No matter how old you get, you can always learn something new from your parents. My mom is an incredible cook and one thing we all love around here is her homemade salsa. It’s like gold and she usually rations it out to my sister, brother and I as a treat when she comes to visit. So it was high time that I learned how to make it myself and unravel the mysteries of canning from my favourite expert. I can’t help but share the process and the recipe — this time last week, my kitchen was a fury of chopping, boiling, peeling, stewing and a whole lot of tomato-ey goodness going on.
The process is honestly quite simple and now is the perfect time to take advantage of an abundance of yummy fresh tomatoes; these are from a local farm since ours hadn’t quite ripened yet. But now that our tiny garden of tomatoes (and my in-law’s much larger garden) are ripening faster than we can pick them, I can’t wait to make more over the weekend on my own. To get the skins off all you need to do is immerse the tomatoes in boiling water for 20-30 seconds.

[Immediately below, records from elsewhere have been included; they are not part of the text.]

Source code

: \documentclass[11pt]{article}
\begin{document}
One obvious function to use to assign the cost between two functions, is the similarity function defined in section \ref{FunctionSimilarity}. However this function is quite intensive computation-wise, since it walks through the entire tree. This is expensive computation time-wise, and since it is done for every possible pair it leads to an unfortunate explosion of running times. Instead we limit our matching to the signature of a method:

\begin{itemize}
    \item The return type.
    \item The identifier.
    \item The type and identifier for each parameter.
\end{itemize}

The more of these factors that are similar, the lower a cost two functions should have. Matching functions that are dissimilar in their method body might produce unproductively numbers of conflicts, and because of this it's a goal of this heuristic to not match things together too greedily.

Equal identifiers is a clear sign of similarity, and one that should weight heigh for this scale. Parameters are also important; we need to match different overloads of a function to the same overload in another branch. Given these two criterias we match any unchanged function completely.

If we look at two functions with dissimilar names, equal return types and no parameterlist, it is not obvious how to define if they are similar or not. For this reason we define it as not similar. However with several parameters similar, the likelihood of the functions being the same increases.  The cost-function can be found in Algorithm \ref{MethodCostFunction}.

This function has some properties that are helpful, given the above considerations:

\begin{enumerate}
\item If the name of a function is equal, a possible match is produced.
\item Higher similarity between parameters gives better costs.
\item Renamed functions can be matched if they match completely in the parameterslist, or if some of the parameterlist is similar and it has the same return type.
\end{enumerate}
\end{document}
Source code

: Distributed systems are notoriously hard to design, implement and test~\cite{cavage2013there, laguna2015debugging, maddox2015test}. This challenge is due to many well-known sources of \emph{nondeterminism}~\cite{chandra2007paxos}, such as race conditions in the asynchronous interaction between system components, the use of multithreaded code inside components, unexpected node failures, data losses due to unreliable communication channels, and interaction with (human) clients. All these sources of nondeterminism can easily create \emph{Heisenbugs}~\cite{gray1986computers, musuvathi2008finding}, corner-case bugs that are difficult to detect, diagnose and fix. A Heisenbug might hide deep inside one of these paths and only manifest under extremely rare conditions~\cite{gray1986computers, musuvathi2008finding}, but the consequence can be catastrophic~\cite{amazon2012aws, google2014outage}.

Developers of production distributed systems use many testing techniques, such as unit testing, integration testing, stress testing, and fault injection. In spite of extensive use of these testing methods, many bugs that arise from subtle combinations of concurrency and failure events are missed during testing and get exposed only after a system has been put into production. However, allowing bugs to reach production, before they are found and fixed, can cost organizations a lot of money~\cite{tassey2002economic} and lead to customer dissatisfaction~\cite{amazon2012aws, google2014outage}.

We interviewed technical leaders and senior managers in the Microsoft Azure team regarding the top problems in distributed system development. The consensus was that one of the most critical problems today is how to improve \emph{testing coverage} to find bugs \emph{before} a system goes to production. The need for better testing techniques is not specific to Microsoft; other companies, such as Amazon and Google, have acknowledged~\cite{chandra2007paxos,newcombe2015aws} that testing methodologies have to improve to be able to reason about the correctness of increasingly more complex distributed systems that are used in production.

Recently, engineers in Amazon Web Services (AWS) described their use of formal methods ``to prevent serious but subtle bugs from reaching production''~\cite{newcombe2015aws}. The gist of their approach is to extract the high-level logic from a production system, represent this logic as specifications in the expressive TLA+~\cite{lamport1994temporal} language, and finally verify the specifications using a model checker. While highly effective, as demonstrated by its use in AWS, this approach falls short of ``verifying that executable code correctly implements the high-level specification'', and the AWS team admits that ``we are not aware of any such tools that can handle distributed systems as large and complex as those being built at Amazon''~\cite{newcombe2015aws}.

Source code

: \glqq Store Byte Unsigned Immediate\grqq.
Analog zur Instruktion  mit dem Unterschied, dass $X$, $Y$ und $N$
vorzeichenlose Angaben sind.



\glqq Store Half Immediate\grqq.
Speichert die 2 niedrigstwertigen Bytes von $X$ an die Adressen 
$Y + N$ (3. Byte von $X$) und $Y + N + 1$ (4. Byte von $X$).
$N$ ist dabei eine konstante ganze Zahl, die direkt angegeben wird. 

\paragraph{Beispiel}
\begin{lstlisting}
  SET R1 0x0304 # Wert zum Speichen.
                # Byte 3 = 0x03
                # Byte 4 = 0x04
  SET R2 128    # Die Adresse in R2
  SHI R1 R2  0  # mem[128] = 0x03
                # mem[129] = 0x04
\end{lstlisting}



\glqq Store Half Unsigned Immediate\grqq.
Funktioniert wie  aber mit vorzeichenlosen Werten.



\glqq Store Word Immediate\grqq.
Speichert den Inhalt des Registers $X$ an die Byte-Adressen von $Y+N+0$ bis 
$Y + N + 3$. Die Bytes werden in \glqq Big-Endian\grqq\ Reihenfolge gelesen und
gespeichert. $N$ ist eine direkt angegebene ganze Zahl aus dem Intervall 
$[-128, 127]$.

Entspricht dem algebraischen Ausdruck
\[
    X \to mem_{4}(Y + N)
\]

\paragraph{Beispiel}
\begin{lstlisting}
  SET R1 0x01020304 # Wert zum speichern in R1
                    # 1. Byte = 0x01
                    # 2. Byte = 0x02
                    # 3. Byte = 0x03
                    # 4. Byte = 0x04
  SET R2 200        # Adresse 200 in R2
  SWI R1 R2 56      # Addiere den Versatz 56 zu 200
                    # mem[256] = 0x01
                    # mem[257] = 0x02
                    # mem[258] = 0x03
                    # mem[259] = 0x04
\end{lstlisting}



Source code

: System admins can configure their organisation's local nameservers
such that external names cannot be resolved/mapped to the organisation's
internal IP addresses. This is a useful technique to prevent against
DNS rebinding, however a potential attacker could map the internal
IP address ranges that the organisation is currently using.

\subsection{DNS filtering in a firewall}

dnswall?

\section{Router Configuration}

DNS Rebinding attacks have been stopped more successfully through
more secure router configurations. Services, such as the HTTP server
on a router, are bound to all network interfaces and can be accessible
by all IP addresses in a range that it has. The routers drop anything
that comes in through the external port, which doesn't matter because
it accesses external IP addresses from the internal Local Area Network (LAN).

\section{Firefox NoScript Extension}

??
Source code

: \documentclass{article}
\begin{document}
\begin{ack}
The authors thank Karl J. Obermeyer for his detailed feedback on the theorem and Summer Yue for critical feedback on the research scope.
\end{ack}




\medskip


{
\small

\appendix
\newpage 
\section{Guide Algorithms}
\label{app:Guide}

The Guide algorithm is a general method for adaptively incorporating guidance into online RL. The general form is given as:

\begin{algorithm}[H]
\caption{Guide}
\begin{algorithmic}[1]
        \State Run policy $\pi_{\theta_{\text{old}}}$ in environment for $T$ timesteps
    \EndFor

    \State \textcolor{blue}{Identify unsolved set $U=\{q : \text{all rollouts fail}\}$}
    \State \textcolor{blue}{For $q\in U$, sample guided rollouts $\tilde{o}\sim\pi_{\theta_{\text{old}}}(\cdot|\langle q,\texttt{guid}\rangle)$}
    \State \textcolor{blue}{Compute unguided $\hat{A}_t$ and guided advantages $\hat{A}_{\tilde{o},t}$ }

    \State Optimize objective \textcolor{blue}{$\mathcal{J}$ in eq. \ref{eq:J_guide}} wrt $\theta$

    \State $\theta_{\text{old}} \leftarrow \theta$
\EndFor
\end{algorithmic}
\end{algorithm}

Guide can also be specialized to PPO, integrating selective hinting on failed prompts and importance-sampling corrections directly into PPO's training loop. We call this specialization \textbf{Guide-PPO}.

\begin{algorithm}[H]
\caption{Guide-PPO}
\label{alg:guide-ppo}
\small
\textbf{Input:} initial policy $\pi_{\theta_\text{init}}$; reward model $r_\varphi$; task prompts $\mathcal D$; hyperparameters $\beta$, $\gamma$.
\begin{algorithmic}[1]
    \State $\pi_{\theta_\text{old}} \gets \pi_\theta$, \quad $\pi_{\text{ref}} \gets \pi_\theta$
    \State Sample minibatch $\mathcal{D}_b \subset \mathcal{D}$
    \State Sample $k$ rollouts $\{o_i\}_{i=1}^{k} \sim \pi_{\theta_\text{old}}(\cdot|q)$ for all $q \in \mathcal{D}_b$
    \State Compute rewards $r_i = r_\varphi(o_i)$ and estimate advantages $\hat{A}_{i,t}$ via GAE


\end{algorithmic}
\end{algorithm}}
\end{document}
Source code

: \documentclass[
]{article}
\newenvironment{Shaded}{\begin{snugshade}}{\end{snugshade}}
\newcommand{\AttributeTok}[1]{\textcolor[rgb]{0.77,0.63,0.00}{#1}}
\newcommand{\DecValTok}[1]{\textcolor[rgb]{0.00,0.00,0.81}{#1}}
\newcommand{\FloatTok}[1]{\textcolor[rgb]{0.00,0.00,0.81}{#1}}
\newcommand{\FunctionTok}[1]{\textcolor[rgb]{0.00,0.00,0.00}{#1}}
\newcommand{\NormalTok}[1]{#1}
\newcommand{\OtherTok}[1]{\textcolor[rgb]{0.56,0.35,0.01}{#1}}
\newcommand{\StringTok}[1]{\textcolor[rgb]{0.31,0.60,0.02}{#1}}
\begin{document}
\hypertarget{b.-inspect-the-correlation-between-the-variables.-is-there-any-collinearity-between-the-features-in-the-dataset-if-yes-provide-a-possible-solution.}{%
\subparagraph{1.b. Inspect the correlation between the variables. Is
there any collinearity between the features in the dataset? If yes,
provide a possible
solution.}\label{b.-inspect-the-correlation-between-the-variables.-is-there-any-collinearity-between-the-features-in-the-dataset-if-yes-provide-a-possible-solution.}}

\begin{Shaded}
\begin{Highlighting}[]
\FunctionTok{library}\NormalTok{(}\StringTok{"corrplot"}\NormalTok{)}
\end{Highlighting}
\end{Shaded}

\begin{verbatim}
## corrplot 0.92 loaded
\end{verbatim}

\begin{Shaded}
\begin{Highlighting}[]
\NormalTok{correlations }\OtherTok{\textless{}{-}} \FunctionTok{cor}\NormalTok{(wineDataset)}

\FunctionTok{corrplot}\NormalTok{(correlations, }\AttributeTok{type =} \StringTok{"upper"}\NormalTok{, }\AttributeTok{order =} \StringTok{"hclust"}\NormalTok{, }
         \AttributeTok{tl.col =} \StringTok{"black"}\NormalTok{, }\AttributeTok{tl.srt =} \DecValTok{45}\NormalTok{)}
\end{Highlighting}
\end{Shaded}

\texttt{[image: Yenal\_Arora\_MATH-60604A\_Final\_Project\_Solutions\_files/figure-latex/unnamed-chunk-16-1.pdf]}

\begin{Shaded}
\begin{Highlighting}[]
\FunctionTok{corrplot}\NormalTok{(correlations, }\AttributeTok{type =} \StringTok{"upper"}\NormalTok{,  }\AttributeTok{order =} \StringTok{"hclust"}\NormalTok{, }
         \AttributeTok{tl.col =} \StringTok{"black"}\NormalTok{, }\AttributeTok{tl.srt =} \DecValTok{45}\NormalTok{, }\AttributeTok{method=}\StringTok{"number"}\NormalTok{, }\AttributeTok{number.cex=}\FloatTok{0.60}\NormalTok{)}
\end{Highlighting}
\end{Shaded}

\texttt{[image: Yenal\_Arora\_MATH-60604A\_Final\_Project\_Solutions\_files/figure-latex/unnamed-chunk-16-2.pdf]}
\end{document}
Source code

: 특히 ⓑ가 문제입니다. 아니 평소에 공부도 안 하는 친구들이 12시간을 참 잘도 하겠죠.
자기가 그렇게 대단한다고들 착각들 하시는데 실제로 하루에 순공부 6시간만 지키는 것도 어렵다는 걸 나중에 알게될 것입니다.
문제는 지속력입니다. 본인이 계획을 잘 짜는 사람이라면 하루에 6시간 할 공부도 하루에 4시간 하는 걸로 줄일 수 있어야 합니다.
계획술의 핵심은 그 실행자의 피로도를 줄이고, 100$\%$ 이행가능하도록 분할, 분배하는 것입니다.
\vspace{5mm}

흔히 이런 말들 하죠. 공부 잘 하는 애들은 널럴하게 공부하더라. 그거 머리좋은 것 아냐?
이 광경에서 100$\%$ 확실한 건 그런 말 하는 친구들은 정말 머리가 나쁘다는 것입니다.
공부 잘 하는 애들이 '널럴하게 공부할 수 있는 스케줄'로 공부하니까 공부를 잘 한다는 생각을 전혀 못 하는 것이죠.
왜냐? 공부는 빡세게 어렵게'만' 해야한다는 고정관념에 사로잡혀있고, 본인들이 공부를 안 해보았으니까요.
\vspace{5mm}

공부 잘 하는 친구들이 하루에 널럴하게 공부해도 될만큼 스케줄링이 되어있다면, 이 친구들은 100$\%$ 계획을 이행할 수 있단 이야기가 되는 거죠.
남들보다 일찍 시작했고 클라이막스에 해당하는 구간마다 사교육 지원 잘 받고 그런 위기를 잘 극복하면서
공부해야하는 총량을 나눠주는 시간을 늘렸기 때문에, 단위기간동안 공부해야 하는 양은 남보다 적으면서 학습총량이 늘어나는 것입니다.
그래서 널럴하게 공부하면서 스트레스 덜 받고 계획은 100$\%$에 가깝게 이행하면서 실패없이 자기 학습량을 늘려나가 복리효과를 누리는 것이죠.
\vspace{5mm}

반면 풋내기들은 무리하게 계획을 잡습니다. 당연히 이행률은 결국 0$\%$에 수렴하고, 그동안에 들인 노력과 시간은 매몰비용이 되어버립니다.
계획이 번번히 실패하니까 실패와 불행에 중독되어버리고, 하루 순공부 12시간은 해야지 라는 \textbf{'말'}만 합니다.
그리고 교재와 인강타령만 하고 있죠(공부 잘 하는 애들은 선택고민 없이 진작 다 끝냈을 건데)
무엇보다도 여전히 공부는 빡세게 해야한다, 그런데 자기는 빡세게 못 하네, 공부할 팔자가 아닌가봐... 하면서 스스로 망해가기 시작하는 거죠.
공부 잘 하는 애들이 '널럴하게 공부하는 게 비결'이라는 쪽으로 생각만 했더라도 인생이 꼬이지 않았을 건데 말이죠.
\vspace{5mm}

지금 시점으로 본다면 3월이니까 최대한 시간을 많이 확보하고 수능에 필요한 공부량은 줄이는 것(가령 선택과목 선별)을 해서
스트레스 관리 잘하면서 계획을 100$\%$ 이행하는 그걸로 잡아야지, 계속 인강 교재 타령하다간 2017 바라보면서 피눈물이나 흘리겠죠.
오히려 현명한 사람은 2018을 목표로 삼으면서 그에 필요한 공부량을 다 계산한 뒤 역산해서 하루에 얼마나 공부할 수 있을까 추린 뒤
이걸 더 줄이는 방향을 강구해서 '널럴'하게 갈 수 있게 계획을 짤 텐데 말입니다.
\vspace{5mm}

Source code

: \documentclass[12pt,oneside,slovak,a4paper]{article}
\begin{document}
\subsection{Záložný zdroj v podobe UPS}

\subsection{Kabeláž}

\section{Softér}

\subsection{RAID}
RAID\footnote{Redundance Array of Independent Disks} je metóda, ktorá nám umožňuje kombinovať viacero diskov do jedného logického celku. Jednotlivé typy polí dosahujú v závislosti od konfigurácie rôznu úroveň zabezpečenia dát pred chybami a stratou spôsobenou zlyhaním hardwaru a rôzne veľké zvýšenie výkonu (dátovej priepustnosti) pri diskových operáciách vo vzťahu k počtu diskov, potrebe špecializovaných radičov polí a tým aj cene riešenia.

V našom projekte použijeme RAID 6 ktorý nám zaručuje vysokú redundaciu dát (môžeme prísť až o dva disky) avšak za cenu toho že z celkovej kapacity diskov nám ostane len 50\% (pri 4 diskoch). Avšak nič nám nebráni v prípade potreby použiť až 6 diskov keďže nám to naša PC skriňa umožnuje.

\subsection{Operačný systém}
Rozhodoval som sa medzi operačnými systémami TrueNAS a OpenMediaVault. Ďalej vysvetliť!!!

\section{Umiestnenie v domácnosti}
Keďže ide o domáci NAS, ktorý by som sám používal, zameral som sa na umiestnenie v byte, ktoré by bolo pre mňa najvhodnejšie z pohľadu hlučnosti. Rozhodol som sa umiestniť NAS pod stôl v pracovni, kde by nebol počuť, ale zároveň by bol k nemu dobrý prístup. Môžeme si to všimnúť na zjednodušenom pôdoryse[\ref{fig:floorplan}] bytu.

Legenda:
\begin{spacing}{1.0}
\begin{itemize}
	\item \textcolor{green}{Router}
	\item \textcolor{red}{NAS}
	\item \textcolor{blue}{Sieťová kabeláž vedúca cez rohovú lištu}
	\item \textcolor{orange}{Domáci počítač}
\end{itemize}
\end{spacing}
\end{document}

My cute mama makes easy work of the peeling stage — those skins slip right off and she gives the chunks a rough chop.
Then you need to chop up the rest of the ingredients. These are little hot peppers from my garden that were called “Loco”… they are probably the prettiest little peppers I’ve ever seen. Turns out they’re quite firey too.
Peppers, onions and garlic join the party.Then they all hang out in the pot for a while. We made a double batch, of course!This was the part I was most excited about — processing all of that delicious salsa so we can enjoy it over the winter (if it lasts that long!!).The jars sit in the special canner in boiling water for 30 minutes or so to ensure they’re sealed.
There’s a lot of love poured into these jars!
She told me that recipe was from a Bernardin recipe book that my dad had bought for her years ago:
- 5 lbs tomatoes (about 15 medium)
- 4 mild green chillies
- 2 to 6 hot chilies (fresh or dried)
- 1 ½ cups chopped Spanish onion
- 1 ½ cups chopped green pepper
- 1 cup chopped red pepper
- 3 cloves garlic
- 1 can tomato paste
- 1 cup white vinegar
- 3 tbsp pickling salt
- 2 tsp paprika
- 3 tbsp finely chopped fresh cilantro
Blanch, peel, seed and coarsely chop tomatoes; place tomatoes in a large stainless steel or enamel saucepan.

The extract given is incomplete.